Exercise requirements — Scan the entries below and say how many lines contain "Power". Write only the number.

Data records —
▬▬▬▬▬▬▬▬▬▬
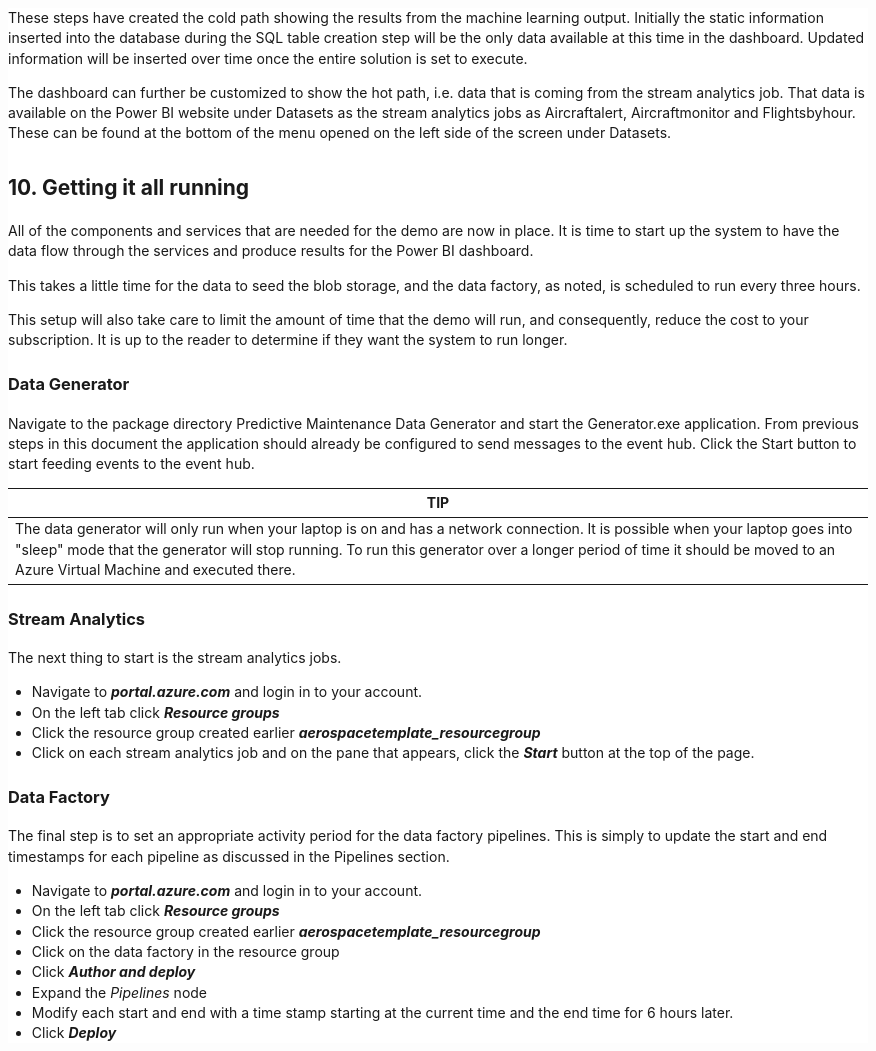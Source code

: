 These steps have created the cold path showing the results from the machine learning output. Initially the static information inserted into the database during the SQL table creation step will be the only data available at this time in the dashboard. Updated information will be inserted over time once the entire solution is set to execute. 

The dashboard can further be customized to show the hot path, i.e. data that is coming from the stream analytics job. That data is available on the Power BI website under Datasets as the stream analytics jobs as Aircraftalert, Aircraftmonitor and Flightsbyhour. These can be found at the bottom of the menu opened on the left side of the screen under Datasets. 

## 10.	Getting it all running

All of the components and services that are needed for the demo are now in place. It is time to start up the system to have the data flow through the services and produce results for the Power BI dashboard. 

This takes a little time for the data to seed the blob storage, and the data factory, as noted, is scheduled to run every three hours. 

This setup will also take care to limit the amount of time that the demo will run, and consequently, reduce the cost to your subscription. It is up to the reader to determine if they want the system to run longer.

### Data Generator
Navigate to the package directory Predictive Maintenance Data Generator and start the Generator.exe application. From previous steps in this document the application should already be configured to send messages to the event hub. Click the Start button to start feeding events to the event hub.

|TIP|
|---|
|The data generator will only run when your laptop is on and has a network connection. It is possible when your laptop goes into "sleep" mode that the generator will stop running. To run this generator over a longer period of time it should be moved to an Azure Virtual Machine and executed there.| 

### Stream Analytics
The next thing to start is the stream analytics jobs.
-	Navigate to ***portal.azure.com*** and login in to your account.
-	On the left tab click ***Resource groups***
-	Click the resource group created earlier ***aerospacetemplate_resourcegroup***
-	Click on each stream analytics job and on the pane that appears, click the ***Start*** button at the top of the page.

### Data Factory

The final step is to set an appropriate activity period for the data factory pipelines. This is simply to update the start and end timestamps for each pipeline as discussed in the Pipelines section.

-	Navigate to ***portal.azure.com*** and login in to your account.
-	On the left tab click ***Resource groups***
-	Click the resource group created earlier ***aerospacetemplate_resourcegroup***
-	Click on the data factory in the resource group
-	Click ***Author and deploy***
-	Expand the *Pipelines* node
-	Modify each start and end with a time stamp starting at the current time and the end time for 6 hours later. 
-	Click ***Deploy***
▬▬▬▬▬▬▬▬▬▬
Expected answer — 2